You can watch the whole video at https://youtu.be/DXmjZFIB_N0 also you can give a try to Qprofiler by cloning it from https://github.com/torokernel/qprofiler
Thursday, August 18, 2022
Recent improvement in accessing Per-CPU variables
In Toro, all kernel data structures are per-CPU variables. This is because each instance of the kernel in each core is independent one from each other. Also this has the benefits that access to kernel data structure is lock-less thus preventing the use of spin-locks and its contention.
For example, each core has an entry in the array CPU[] that contains information about the threads that are running in that core. Also each core has the DedicateFilesystem[] array with information about the filesystems that a core is allowed to access.
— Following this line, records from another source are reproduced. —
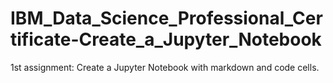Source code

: # IBM_Data_Science_Professional_Certificate-Create_a_Jupyter_Notebook
1st assignment: Create a Jupyter Notebook with markdown and code cells.
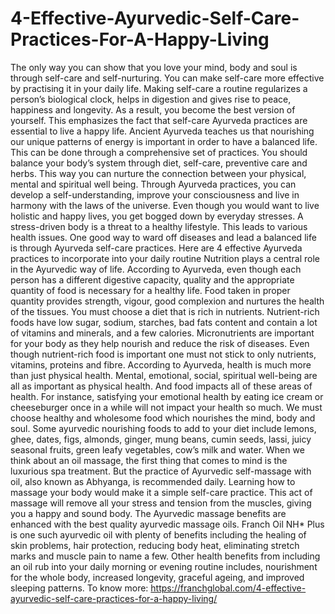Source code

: # 4-Effective-Ayurvedic-Self-Care-Practices-For-A-Happy-Living
The only way you can show that you love your mind, body and soul is through self-care and self-nurturing. You can make self-care more effective by practising it in your daily life. Making self-care a routine regularizes a person’s biological clock, helps in digestion and gives rise to peace, happiness and longevity. As a result, you become the best version of yourself. This emphasizes the fact that self-care Ayurveda practices are essential to live a happy life.  Ancient Ayurveda teaches us that nourishing our unique patterns of energy is important in order to have a balanced life. This can be done through a comprehensive set of practices. You should balance your body’s system through diet, self-care, preventive care and herbs. This way you can nurture the connection between your physical, mental and spiritual well being. Through Ayurveda practices, you can develop a self-understanding, improve your consciousness and live in harmony with the laws of the universe. Even though you would want to live holistic and happy lives, you get bogged down by everyday stresses. A stress-driven body is a threat to a healthy lifestyle. This leads to various health issues. One good way to ward off diseases and lead a balanced life is through Ayurveda self-care practices.  Here are 4 effective Ayurveda practices to incorporate into your daily routine  Nutrition plays a central role in the Ayurvedic way of life. According to Ayurveda, even though each person has a different digestive capacity, quality and the appropriate quantity of food is necessary for a healthy life. Food taken in proper quantity provides strength, vigour, good complexion and nurtures the health of the tissues.  You must choose a diet that is rich in nutrients. Nutrient-rich foods have low sugar, sodium, starches, bad fats content and contain a lot of vitamins and minerals, and a few calories. Micronutrients are important for your body as they help nourish and reduce the risk of diseases.  Even though nutrient-rich food is important one must not stick to only nutrients, vitamins, proteins and fibre. According to Ayurveda, health is much more than just physical health. Mental, emotional, social, spiritual well-being are all as important as physical health. And food impacts all of these areas of health. For instance, satisfying your emotional health by eating ice cream or cheeseburger once in a while will not impact your health so much.  We must choose healthy and wholesome food which nourishes the mind, body and soul. Some ayurvedic nourishing foods to add to your diet include lemons, ghee, dates, figs, almonds, ginger, mung beans, cumin seeds, lassi, juicy seasonal fruits, green leafy vegetables, cow’s milk and water.  When we think about an oil massage, the first thing that comes to mind is the luxurious spa treatment. But the practice of Ayurvedic self-massage with oil, also known as Abhyanga, is recommended daily. Learning how to massage your body would make it a simple self-care practice. This act of massage will remove all your stress and tension from the muscles, giving you a happy and sound body. The Ayurvedic massage benefits are enhanced with the best quality ayurvedic massage oils. Franch Oil NH* Plus is one such ayurvedic oil with plenty of benefits including the healing of skin problems, hair protection, reducing body heat, eliminating stretch marks and muscle pain to name a few.  Other health benefits from including an oil rub into your daily morning or evening routine includes, nourishment for the whole body, increased longevity, graceful ageing, and improved sleeping patterns. To know more: https://franchglobal.com/4-effective-ayurvedic-self-care-practices-for-a-happy-living/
In general, when a core wants to access a per-CPU variable, it first gets the core id by issuing the GetApicId() function that returns the id of the lapic. Then, it uses that value as an index for a per-CPU array, e.g., CPU[id]. The whole operation requires two steps. Also, to get the lapic id, this requires access to the memory-mapped region of the lapic.
In recent work, we improved the access to per-CPU variables by using the %gs register of each core. This is an improvement that is already used in Linux for a long time (see https://lwn.net/Articles/198184/). The access to a per-CPU variable can be done in one single instruction if we use the %gs register to keep a pointer to an array of the per-CPU variables. Then, we require only an offset to find the entry of the variable that we are looking for. This is faster than issuing the GetApicId and then using it as an index. To get the value of a per-CPU variable in the %rax register, the function becomes a single assembler instruction:
mov %rax, %gs:offset
This is implemented in Toro by relying on a single GDT that is shared among all the cores. At booting time, we reserve a number of descriptors that are used for the %gs descriptor of each core. Each core loads in %gs the corresponding descriptor by relying on its lapic id. Each core loads in %gs a pointer to an array of pointers for each per-CPU variable, e.g., CPU, CurrentThread, CoreId, etc. Each variable is represented with a different offset. Each offset is a different entry in the table.
But how fast is this improvement? I've compared GetApicId() with GetCoreId(). The former relies on the lapic whereas the latter relies on the per-CPU variable. I've measured an improvement of x10 when using the per-CPU variable. This only tests a single invocation of the function. The function is heavily used in code so I expect a bigger overall improvement.